Starting January 1, 2018, business owners and landlords in the UAE will be required to pay a value-added tax (VAT) of five percent. The announcement was made by the country’s Federal National Council (FNC) recently.
It may be recalled that last year, the UAE signed an agreement to implement VAT along with other GCC countries, including Bahrain, Oman, Qatar, and Saudi Arabia.
Five Percent VAT Effective on January 2018
Private businesses earning at least AED 370,000 a year will have to pay VAT. At present, there are over 450,000 privately-owned companies in the country. The Minister of State for Financial Affairs, Obaid Humaid Al Tayer, states that this figure could reach 600,000 soon — resulting in the growth of the UAE’s annual Gross Domestic Product (GDP).
Likewise, landlords who are renting out properties will also have to pay VAT. This means that rental costs for tenants could also increase in the coming year.
Possible Effects of VAT
According to Al Tayer, “VAT is the only law that is currently with the legislative committee, as well as the selective items tax on tobacco, fizzy drinks and energy drinks.” He explained that the tax will affect consumers and residents, starting with 1.3 percent, though this will drop over time. On the other hand, business owners will be facing 0.06 percent and 0.04 on GDP.
The implementation of VAT will also involve measures and procedures regarding tax collection and auditing, as well as penalties for violations and tax avoidance.
Tax on Selective Items
Meanwhile, the GCC countries will also be introducing taxes on “selective items,” such as energy drinks, soft drinks, and tobacco.

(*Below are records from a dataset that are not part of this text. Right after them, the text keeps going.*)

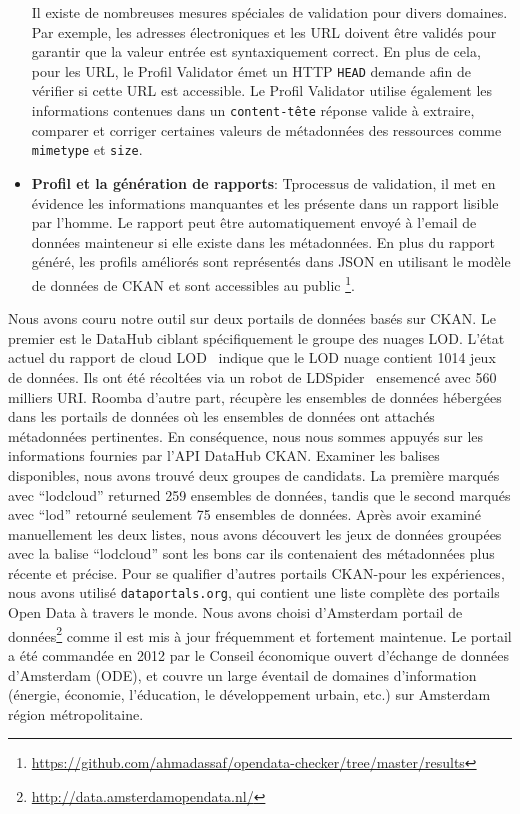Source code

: \documentclass[a4paper,11pt,twoside]{ThesisStyle}
\begin{document}
\begin{itemize}
	Il existe de nombreuses mesures spéciales de validation pour divers domaines. Par exemple, les adresses électroniques et les URL doivent être validés pour garantir que la valeur entrée est syntaxiquement correct. En plus de cela, pour les URL, le Profil Validator émet un HTTP \texttt{HEAD} demande afin de vérifier si cette URL est accessible. Le Profil Validator utilise également les informations contenues dans un \texttt{content-tête} réponse valide à extraire, comparer et corriger certaines valeurs de métadonnées des ressources comme \texttt{mimetype} et \texttt{size}.
	\item \textbf{Profil et la génération de rapports}: Tprocessus de validation, il met en évidence les informations manquantes et les présente dans un rapport lisible par l'homme. Le rapport peut être automatiquement envoyé à l'email de données mainteneur si elle existe dans les métadonnées. En plus du rapport généré, les profils améliorés sont représentés dans JSON en utilisant le modèle de données de CKAN et sont accessibles au public \footnote{\url{https://github.com/ahmadassaf/opendata-checker/tree/master/results}}.
\end{itemize}

Nous avons couru notre outil sur deux portails de données basés sur CKAN. Le premier est le DataHub ciblant spécifiquement le groupe des nuages ​​LOD. L'état actuel du rapport de cloud LOD~\cite{Schmachtenberg: ISWC: 14} indique que le LOD nuage contient 1014 jeux de données. Ils ont été récoltées via un robot de LDSpider~\cite{Isele: ISWC: 10} ensemencé avec 560 milliers URI. Roomba d'autre part, récupère les ensembles de données hébergées dans les portails de données où les ensembles de données ont attachés métadonnées pertinentes. En conséquence, nous nous sommes appuyés sur les informations fournies par l'API DataHub CKAN. Examiner les balises disponibles, nous avons trouvé deux groupes de candidats. La première marqués avec ``lodcloud'' returned 259 ensembles de données, tandis que le second marqués avec ``lod'' retourné seulement 75 ensembles de données. Après avoir examiné manuellement les deux listes, nous avons découvert les jeux de données groupées avec la balise ``lodcloud'' sont les bons car ils contenaient des métadonnées plus récente et précise. Pour se qualifier d'autres portails CKAN-pour les expériences, nous avons utilisé \texttt{dataportals.org}, qui contient une liste complète des portails Open Data à travers le monde. Nous avons choisi d'Amsterdam portail de données\footnote{\url{http://data.amsterdamopendata.nl/}} comme il est mis à jour fréquemment et fortement maintenue. Le portail a été commandée en 2012 par le Conseil économique ouvert d'échange de données d'Amsterdam (ODE), et couvre un large éventail de domaines d'information (énergie, économie, l'éducation, le développement urbain, etc.) sur Amsterdam région métropolitaine.
\end{document}
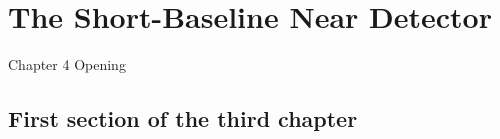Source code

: \chapter{The Short-Baseline Near Detector}

\ifpdf
    \graphicspath{{Chapter4/Figs/Raster/}{Chapter4/Figs/PDF/}{Chapter4/Figs/}}
\else
    \graphicspath{{Chapter4/Figs/Vector/}{Chapter4/Figs/}}
\fi


Chapter 4 Opening


\section{First section of the third chapter}
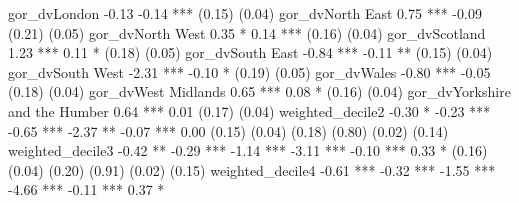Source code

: gor_dvLondon                       -0.13         -0.14 ***                                                          
                                   (0.15)        (0.04)                                                             
gor_dvNorth East                    0.75 ***     -0.09                                                              
                                   (0.21)        (0.05)                                                             
gor_dvNorth West                    0.35 *        0.14 ***                                                          
                                   (0.16)        (0.04)                                                             
gor_dvScotland                      1.23 ***      0.11 *                                                            
                                   (0.18)        (0.05)                                                             
gor_dvSouth East                   -0.84 ***     -0.11 **                                                           
                                   (0.15)        (0.04)                                                             
gor_dvSouth West                   -2.31 ***     -0.10 *                                                            
                                   (0.19)        (0.05)                                                             
gor_dvWales                        -0.80 ***     -0.05                                                              
                                   (0.18)        (0.04)                                                             
gor_dvWest Midlands                 0.65 ***      0.08 *                                                            
                                   (0.16)        (0.04)                                                             
gor_dvYorkshire and the Humber      0.64 ***      0.01                                                              
                                   (0.17)        (0.04)                                                             
weighted_decile2                   -0.30 *       -0.23 ***     -0.65 ***     -2.37 **       -0.07 ***       0.00    
                                   (0.15)        (0.04)        (0.18)        (0.80)         (0.02)         (0.14)   
weighted_decile3                   -0.42 **      -0.29 ***     -1.14 ***     -3.11 ***      -0.10 ***       0.33 *  
                                   (0.16)        (0.04)        (0.20)        (0.91)         (0.02)         (0.15)   
weighted_decile4                   -0.61 ***     -0.32 ***     -1.55 ***     -4.66 ***      -0.11 ***       0.37 *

In fact, Saudi Arabia has already drafted a law placing 35 percent tax on soft drinks and 100 percent tax on tobacco.
As for the UAE, Al Tayer stated that the amount of tax on selective items has yet to be confirmed, although it could be introduced this year. “The cap is 100 per cent, it could be less depending on each country,” he said. “Once the law is issued, it will say when it will be implemented.”
For us consumers, VAT means that certain products and costs will rise, but we should also look at the larger picture. The UAE aims to generate 80 percent of its economy through non-oil sectors by 2021. Since oil is a non-renewable resource, generating tax is one way to sustain the country’s economic growth.